Friday, December 29, 2023

2023 resume

  • rewriting dbms_pipe and dbms_alert in orafce. Now the conditions variables are used (for synchronization)  instead timeouts, and the lags in the communication are significantly reduced,
  • fix pspg and PDCursesMod so pspg can be used with other curses than ncurses. Originally pdcurses didn't support stream redirection. Still only VT environment is supported (far target is support pspg on new Microsoft Windows terminal),
  • Rewriting background of profiler, tracer routines in plpgsql_check. Now related code is significantly more readable and more robust. I introduced new pldbgapi2 - it is based on old plpgsqlapi and fmgr hook. The advantage against plpgsqlapi2 is possibility to simply handle an exception,
  • tracing constants in plpgsql_check (for some simple cases) - it reduces some false alarms related to dynamic SQL, and related assert pragmas: assert-schema, assert-table and assert-column,
  • reorganization and minor refactoring long patches for postgres - mainly for support of session variables,
  • my patch of `filter` option for pg_dump was committed to upstream,
  • detection of opened cursors in plpgsql_check 


Wednesday, December 6, 2023

Close cursors

One my customer reported very problematic memory issues of currently tested code freshly ported from Oracle's PL/SQL to PL/pgSQL. He rewrites very big application based on usage of thousands stored procedures and functions, and views. This application is ported to Postgres by ora2pg. It is working pretty well, but some patterns has different overhead, and some patterns can be fatal.
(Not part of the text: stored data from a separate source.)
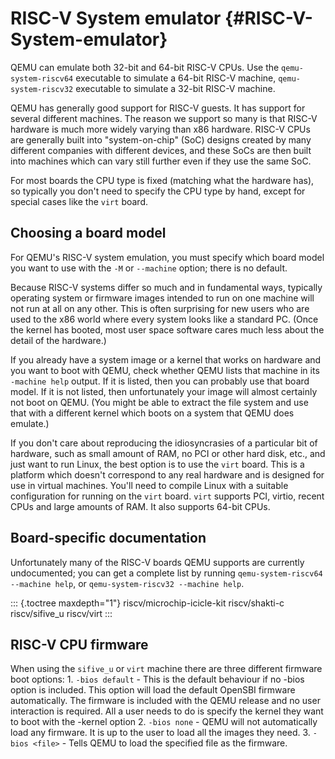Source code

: # RISC-V System emulator {#RISC-V-System-emulator}

QEMU can emulate both 32-bit and 64-bit RISC-V CPUs. Use the
`qemu-system-riscv64` executable to simulate a 64-bit RISC-V machine,
`qemu-system-riscv32` executable to simulate a 32-bit RISC-V machine.

QEMU has generally good support for RISC-V guests. It has support for
several different machines. The reason we support so many is that RISC-V
hardware is much more widely varying than x86 hardware. RISC-V CPUs are
generally built into \"system-on-chip\" (SoC) designs created by many
different companies with different devices, and these SoCs are then
built into machines which can vary still further even if they use the
same SoC.

For most boards the CPU type is fixed (matching what the hardware has),
so typically you don\'t need to specify the CPU type by hand, except for
special cases like the `virt` board.

## Choosing a board model

For QEMU\'s RISC-V system emulation, you must specify which board model
you want to use with the `-M` or `--machine` option; there is no
default.

Because RISC-V systems differ so much and in fundamental ways, typically
operating system or firmware images intended to run on one machine will
not run at all on any other. This is often surprising for new users who
are used to the x86 world where every system looks like a standard PC.
(Once the kernel has booted, most user space software cares much less
about the detail of the hardware.)

If you already have a system image or a kernel that works on hardware
and you want to boot with QEMU, check whether QEMU lists that machine in
its `-machine help` output. If it is listed, then you can probably use
that board model. If it is not listed, then unfortunately your image
will almost certainly not boot on QEMU. (You might be able to extract
the file system and use that with a different kernel which boots on a
system that QEMU does emulate.)

If you don\'t care about reproducing the idiosyncrasies of a particular
bit of hardware, such as small amount of RAM, no PCI or other hard disk,
etc., and just want to run Linux, the best option is to use the `virt`
board. This is a platform which doesn\'t correspond to any real hardware
and is designed for use in virtual machines. You\'ll need to compile
Linux with a suitable configuration for running on the `virt` board.
`virt` supports PCI, virtio, recent CPUs and large amounts of RAM. It
also supports 64-bit CPUs.

## Board-specific documentation

Unfortunately many of the RISC-V boards QEMU supports are currently
undocumented; you can get a complete list by running
`qemu-system-riscv64 --machine help`, or
`qemu-system-riscv32 --machine help`.

::: {.toctree maxdepth="1"}
riscv/microchip-icicle-kit riscv/shakti-c riscv/sifive_u riscv/virt
:::

## RISC-V CPU firmware

When using the `sifive_u` or `virt` machine there are three different
firmware boot options: 1. `-bios default` - This is the default
behaviour if no -bios option is included. This option will load the
default OpenSBI firmware automatically. The firmware is included with
the QEMU release and no user interaction is required. All a user needs
to do is specify the kernel they want to boot with the -kernel option 2.
`-bios none` - QEMU will not automatically load any firmware. It is up
to the user to load all the images they need. 3. `-bios <file>` - Tells
QEMU to load the specified file as the firmware.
In your application he often (100 000x) call code (in long transaction):

OPEN qNAJUPOSPL FOR EXECUTE mSqNAJUPOSPL;
LOOP
  FETCH qNAJUPOSPL INTO mID_NAJVUPOSPL , mID_NAJDATSPLT , mID_PREDPIS;
  EXIT WHEN NOT FOUND; /* apply on qNAJUPOSPL */
END LOOP;

The problem is undisclosed cursor there. PLpgSQL cursors are just references to SQL cursors. The lifecycle of cursor variable is defined by scope, but lifecycle of SQL cursor is limited by transaction. Any active cursor can have allocated lot of resources (it is "snapshot" of active query). Unfortunately, after leaving of scope of cursor's variable, the related cursor is not closed automatically (and there is not some garbage collector too).  Inside large application is not easy to find this issue, mainly when you don't know what you should to find. So, I wrote new warning to plpgsql_check (2.7.0). This warning is enabled by default. 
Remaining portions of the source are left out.